Steve Bennett wrote:
On 5/31/06, Ray Saintonge <saintonge(a)telus.net>
wrote:
Huh???? What's nasty about it?
I really take exception to the phrase "straw man".
I suppose you're entitled to draw your own inferences from [[Straw
man]]. Nastiness is in the eye of the beholder.
Why should it
seem nasty to point out
an apparent error in logic? There was absolutely nothing personal in that.
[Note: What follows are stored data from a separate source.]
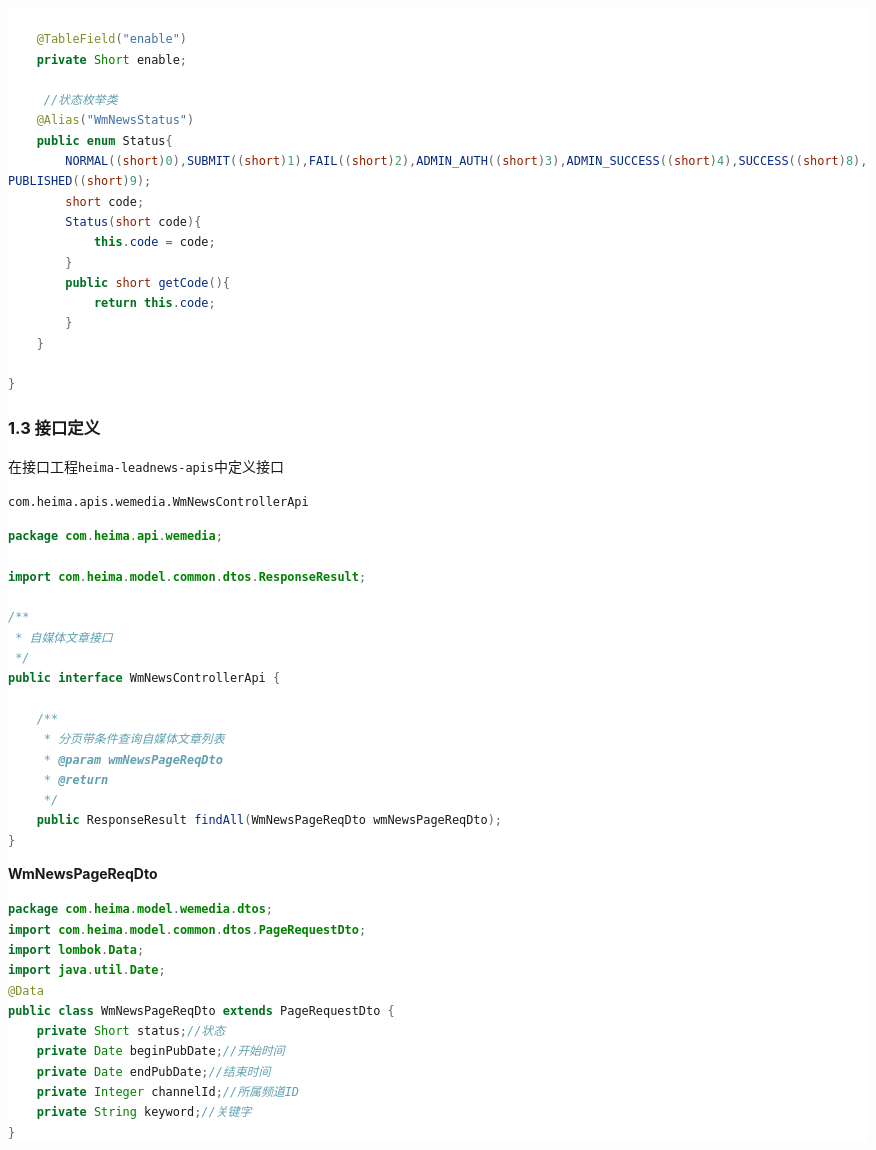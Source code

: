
 ```java

    @TableField("enable")
    private Short enable;
    
     //状态枚举类
    @Alias("WmNewsStatus")
    public enum Status{
        NORMAL((short)0),SUBMIT((short)1),FAIL((short)2),ADMIN_AUTH((short)3),ADMIN_SUCCESS((short)4),SUCCESS((short)8),PUBLISHED((short)9);
        short code;
        Status(short code){
            this.code = code;
        }
        public short getCode(){
            return this.code;
        }
    }

}
```

### 1.3 接口定义

在接口工程`heima-leadnews-apis`中定义接口

`com.heima.apis.wemedia.WmNewsControllerApi`

```java
package com.heima.api.wemedia;

import com.heima.model.common.dtos.ResponseResult;

/**
 * 自媒体文章接口
 */
public interface WmNewsControllerApi {

    /**
     * 分页带条件查询自媒体文章列表
     * @param wmNewsPageReqDto
     * @return
     */
    public ResponseResult findAll(WmNewsPageReqDto wmNewsPageReqDto);
}
```

**WmNewsPageReqDto**

```java
package com.heima.model.wemedia.dtos;
import com.heima.model.common.dtos.PageRequestDto;
import lombok.Data;
import java.util.Date;
@Data
public class WmNewsPageReqDto extends PageRequestDto {
    private Short status;//状态
    private Date beginPubDate;//开始时间
    private Date endPubDate;//结束时间
    private Integer channelId;//所属频道ID
    private String keyword;//关键字
}
```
It did strike me that your example was designed to show exactly the
opposite of what you now claim. This would certainly seem the effect of
citing that there are so many Ngs in the Melbourne phone book.
Original request:
I would be interested to see how a phonebook would
be used as a source.
My reply:
The surname "Ng" is one of the most
common in Melbourne, spanning 47
pages of the 2006 phone book...
What "I now claim":
I was asked for an example of a phone book being a
reliable source for a claim.
???
Whether something is a source for a claim probably requires that a claim
be there in the first place, and it would then seem that your claim is
nothing more than "There are a lot of Ngs in Melbourne." The long
listing in the directory proves this; therefore, the phone book is useful.
The other possible interpretation is that there are so many Ngs in the
phone book that it becomes useless for finding anybody.